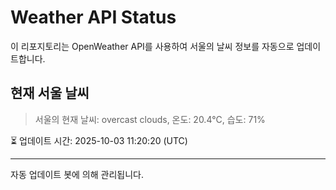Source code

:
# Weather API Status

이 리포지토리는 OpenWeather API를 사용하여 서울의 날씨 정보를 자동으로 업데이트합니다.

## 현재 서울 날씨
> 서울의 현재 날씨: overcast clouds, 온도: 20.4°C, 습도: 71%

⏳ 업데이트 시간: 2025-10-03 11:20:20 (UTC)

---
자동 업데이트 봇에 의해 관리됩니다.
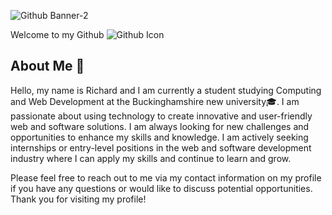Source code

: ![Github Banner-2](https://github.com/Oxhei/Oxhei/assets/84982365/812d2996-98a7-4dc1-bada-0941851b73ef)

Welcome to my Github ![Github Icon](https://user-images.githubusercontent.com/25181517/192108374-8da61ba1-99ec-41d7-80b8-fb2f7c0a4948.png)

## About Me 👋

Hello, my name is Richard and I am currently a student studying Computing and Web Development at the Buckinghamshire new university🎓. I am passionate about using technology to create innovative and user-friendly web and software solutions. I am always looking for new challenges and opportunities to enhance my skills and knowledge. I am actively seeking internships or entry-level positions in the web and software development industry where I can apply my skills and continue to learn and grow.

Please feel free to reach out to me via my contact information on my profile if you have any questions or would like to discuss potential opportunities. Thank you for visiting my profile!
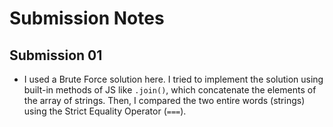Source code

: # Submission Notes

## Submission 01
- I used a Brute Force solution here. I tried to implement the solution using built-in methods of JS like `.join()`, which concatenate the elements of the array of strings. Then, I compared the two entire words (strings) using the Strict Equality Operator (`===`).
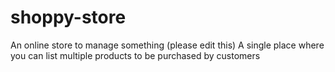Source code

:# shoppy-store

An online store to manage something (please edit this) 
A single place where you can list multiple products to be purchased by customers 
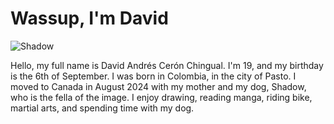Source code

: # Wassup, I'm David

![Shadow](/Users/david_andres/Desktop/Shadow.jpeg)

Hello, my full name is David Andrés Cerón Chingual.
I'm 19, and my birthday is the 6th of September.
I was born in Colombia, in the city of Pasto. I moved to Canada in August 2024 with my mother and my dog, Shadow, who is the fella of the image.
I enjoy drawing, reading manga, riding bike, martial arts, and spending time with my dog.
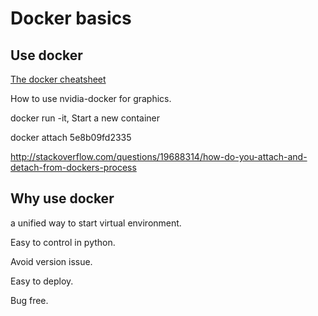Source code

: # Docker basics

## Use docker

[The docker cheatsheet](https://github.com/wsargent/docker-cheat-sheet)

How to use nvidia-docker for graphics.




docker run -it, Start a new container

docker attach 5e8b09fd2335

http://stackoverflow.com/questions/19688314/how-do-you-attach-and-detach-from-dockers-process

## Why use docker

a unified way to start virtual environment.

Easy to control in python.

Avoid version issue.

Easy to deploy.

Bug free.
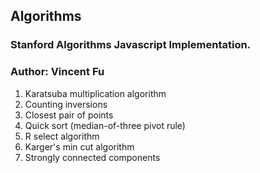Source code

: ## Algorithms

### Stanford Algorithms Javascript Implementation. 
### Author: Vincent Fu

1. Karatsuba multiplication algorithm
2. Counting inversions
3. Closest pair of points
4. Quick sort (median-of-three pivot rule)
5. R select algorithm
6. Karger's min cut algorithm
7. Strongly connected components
------------------------------------
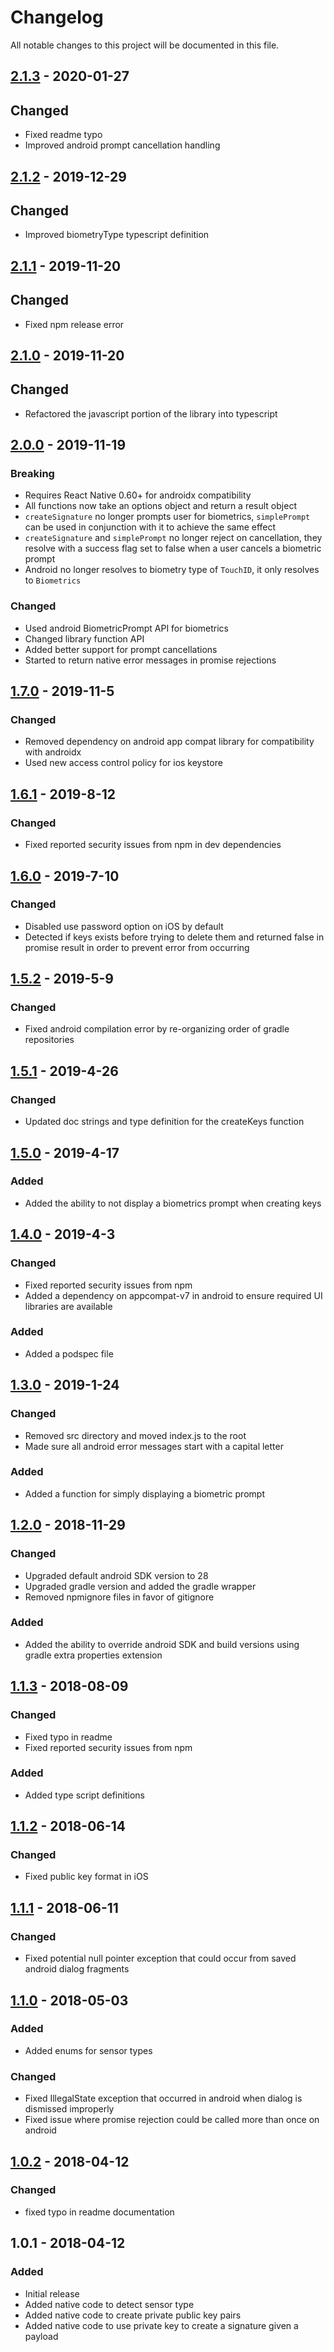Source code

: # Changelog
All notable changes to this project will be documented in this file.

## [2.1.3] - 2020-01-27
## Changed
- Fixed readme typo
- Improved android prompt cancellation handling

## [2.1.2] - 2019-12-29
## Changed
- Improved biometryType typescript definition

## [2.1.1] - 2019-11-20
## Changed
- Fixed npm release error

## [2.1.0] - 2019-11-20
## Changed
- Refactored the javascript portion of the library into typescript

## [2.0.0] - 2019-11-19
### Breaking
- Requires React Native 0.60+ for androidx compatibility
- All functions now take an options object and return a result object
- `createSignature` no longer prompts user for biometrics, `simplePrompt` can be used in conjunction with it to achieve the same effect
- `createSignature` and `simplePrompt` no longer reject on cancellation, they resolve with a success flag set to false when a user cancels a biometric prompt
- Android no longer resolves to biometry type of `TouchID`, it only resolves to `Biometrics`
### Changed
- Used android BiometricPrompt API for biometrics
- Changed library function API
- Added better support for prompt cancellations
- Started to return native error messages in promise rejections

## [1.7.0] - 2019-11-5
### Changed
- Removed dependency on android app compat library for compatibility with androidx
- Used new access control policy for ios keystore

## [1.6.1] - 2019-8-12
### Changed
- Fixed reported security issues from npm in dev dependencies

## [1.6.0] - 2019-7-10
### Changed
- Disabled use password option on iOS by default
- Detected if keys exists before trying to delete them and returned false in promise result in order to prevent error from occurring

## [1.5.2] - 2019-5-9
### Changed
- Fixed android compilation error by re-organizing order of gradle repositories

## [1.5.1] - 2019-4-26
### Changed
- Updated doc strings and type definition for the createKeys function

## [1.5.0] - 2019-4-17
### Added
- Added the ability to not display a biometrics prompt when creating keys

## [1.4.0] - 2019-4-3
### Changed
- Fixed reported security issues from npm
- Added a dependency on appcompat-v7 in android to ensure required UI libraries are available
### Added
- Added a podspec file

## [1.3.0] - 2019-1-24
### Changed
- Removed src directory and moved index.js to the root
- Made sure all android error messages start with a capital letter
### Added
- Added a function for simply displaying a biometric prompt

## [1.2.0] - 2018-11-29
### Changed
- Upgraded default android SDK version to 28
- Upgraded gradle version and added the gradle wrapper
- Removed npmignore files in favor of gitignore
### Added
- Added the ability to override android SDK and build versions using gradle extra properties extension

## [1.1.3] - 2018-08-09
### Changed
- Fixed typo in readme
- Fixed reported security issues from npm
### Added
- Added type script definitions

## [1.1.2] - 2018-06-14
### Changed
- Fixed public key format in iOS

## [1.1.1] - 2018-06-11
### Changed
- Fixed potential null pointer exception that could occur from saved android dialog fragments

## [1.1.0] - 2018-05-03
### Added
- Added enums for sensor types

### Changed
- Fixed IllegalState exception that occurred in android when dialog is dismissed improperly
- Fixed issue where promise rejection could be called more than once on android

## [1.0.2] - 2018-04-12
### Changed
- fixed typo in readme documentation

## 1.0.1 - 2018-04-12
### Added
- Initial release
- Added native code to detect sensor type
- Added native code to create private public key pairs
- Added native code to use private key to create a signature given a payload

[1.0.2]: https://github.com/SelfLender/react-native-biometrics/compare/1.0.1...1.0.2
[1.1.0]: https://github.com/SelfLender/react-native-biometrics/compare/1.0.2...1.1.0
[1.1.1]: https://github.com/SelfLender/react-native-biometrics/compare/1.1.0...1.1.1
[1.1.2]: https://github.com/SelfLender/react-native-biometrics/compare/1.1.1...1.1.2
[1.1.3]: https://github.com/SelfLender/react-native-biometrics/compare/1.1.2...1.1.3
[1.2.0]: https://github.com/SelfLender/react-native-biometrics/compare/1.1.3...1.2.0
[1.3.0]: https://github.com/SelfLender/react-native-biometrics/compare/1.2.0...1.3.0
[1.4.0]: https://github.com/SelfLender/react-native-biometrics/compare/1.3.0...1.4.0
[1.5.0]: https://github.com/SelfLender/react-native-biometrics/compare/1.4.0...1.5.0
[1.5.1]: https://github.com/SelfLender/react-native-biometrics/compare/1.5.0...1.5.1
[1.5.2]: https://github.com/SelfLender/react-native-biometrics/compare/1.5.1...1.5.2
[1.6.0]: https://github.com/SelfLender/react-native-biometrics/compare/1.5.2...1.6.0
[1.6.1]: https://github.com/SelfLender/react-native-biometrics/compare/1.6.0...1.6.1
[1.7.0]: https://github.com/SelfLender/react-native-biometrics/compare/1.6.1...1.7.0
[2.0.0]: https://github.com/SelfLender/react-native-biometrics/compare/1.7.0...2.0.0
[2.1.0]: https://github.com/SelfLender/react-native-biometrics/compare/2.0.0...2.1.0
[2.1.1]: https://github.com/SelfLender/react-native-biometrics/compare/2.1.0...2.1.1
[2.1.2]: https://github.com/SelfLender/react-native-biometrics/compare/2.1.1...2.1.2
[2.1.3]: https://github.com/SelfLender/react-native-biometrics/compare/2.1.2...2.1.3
------------------------------------
◆ **TASK BRIEF**:
In the listing above, find the line with "# Docker basics" and the line with "5. R select algorithm". Set down exactly those lines and everything between them, skipping pictures.

◆ **ANSWER BOX**:
: # Docker basics

## Use docker

[The docker cheatsheet](https://github.com/wsargent/docker-cheat-sheet)

How to use nvidia-docker for graphics.




docker run -it, Start a new container

docker attach 5e8b09fd2335

http://stackoverflow.com/questions/19688314/how-do-you-attach-and-detach-from-dockers-process

## Why use docker

a unified way to start virtual environment.

Easy to control in python.

Avoid version issue.

Easy to deploy.

Bug free.
Source code

: ## Algorithms

### Stanford Algorithms Javascript Implementation. 
### Author: Vincent Fu

1. Karatsuba multiplication algorithm
2. Counting inversions
3. Closest pair of points
4. Quick sort (median-of-three pivot rule)
5. R select algorithm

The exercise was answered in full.